* [The task]: In the records that follow, how many lines contain the word "what"? Give only that figure.
### Given data
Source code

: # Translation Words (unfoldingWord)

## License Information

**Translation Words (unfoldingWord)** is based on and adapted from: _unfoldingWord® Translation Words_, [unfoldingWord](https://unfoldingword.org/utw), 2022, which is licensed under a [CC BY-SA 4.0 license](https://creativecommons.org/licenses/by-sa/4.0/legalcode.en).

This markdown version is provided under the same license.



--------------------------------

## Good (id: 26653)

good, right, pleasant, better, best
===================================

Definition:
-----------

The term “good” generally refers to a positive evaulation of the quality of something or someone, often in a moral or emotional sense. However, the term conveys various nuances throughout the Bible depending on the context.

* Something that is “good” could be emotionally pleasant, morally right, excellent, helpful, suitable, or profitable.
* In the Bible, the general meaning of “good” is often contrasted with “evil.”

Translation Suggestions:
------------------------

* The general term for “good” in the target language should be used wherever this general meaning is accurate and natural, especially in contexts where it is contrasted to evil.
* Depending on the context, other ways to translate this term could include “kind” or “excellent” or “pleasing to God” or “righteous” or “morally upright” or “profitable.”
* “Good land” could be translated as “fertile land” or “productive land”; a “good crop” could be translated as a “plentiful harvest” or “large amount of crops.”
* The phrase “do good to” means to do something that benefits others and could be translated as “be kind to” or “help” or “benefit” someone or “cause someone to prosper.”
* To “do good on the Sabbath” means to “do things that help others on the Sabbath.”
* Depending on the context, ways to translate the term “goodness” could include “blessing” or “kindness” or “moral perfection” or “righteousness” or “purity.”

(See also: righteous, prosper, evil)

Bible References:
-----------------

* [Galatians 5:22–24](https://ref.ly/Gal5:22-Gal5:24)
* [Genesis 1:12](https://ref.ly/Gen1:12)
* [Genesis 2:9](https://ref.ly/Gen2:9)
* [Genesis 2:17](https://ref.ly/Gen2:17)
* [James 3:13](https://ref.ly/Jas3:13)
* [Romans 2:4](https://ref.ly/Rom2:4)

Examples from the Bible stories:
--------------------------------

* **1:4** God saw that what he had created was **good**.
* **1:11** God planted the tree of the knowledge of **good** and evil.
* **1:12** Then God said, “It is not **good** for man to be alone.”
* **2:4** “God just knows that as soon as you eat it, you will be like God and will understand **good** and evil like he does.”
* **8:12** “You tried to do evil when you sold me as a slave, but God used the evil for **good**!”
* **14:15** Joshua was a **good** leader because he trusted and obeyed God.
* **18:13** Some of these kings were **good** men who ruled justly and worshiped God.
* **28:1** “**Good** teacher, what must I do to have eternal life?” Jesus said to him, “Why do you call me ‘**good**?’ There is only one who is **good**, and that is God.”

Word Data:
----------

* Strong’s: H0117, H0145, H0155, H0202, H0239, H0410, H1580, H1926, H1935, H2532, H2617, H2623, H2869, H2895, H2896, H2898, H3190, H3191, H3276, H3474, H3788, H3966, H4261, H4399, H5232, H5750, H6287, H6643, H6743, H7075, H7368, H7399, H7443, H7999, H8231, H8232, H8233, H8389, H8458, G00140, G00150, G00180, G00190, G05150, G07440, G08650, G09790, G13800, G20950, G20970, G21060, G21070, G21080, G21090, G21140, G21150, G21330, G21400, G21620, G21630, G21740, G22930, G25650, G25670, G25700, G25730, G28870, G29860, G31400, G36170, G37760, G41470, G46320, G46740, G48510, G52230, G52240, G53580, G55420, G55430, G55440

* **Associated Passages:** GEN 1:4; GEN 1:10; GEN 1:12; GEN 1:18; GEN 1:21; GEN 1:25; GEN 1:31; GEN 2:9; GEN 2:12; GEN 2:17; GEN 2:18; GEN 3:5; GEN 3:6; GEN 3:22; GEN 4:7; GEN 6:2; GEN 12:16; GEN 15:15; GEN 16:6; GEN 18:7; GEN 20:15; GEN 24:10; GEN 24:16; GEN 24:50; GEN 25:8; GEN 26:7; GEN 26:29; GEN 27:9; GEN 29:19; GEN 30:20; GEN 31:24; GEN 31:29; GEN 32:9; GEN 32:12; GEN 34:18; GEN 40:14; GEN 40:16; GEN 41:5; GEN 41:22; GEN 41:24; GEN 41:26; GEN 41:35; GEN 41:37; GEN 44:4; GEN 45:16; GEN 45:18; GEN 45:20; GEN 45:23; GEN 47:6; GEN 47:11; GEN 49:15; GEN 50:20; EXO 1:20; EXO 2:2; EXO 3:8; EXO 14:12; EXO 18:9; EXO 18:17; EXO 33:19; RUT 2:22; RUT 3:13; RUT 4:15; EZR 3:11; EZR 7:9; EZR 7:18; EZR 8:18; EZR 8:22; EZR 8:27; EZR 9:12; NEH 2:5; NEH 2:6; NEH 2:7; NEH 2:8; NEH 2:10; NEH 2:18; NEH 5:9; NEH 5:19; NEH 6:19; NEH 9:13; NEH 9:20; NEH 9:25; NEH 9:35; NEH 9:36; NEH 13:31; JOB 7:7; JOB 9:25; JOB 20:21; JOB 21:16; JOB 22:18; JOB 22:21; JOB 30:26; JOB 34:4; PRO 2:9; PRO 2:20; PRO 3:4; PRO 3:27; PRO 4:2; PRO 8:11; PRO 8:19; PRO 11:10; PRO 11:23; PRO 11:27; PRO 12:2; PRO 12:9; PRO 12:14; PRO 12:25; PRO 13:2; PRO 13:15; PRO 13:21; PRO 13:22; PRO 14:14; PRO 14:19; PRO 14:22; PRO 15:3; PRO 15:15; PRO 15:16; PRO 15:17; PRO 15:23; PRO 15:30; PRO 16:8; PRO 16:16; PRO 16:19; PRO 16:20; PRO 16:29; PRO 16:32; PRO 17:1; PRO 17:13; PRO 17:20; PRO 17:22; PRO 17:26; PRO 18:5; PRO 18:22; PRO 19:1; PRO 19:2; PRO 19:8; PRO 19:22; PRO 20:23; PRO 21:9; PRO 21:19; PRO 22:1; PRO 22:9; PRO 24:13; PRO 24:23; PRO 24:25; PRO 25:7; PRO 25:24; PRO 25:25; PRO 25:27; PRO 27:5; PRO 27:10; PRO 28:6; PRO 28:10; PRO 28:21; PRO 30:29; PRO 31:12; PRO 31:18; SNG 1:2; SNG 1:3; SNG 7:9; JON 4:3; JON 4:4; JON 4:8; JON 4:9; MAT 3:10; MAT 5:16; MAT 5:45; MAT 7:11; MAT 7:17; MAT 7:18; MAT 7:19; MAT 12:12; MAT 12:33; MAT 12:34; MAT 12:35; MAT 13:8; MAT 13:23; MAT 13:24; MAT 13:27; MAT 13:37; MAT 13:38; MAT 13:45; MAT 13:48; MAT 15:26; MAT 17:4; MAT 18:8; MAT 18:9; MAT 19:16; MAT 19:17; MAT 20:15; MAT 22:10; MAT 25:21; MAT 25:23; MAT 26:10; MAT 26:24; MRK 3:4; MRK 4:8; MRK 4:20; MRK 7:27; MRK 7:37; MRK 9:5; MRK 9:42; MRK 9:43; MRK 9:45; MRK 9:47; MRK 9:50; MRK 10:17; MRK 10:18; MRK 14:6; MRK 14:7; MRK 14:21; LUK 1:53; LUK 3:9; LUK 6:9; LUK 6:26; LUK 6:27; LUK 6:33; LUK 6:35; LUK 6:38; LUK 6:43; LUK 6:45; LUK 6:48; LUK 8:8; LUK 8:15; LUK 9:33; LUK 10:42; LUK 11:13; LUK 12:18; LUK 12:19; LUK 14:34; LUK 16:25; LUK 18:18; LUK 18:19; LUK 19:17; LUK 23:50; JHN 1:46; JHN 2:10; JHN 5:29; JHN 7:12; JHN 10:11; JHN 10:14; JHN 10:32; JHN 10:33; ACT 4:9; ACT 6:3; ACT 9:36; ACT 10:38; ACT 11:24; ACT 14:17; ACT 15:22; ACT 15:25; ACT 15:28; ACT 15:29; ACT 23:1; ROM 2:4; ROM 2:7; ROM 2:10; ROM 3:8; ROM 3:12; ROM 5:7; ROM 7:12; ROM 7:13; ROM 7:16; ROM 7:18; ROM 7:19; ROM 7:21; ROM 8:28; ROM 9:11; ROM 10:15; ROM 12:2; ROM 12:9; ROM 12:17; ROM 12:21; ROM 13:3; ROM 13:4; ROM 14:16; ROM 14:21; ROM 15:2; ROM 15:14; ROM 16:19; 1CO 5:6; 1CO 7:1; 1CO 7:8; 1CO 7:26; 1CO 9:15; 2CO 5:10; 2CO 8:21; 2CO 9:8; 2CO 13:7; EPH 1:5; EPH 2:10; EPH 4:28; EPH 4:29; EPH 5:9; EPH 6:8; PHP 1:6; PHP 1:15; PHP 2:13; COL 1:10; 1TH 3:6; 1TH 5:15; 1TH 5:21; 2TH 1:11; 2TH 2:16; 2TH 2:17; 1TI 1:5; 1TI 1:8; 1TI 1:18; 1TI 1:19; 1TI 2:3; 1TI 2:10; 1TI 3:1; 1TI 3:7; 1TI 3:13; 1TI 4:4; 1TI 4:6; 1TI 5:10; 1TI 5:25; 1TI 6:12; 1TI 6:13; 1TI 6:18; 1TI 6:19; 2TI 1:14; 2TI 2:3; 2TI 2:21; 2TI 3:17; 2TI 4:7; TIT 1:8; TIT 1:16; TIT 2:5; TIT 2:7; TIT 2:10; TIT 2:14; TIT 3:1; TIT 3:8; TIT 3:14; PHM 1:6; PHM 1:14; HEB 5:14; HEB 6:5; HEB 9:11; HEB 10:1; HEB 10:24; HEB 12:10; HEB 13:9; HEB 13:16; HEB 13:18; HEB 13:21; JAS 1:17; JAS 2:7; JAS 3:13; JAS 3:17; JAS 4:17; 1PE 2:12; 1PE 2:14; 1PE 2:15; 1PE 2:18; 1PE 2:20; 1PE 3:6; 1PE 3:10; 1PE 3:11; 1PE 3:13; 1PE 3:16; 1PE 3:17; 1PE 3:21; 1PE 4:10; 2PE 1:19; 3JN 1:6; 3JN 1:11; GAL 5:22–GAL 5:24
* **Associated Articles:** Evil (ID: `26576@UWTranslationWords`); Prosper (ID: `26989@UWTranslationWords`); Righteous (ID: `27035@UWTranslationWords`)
######
* [Response to the task]: 2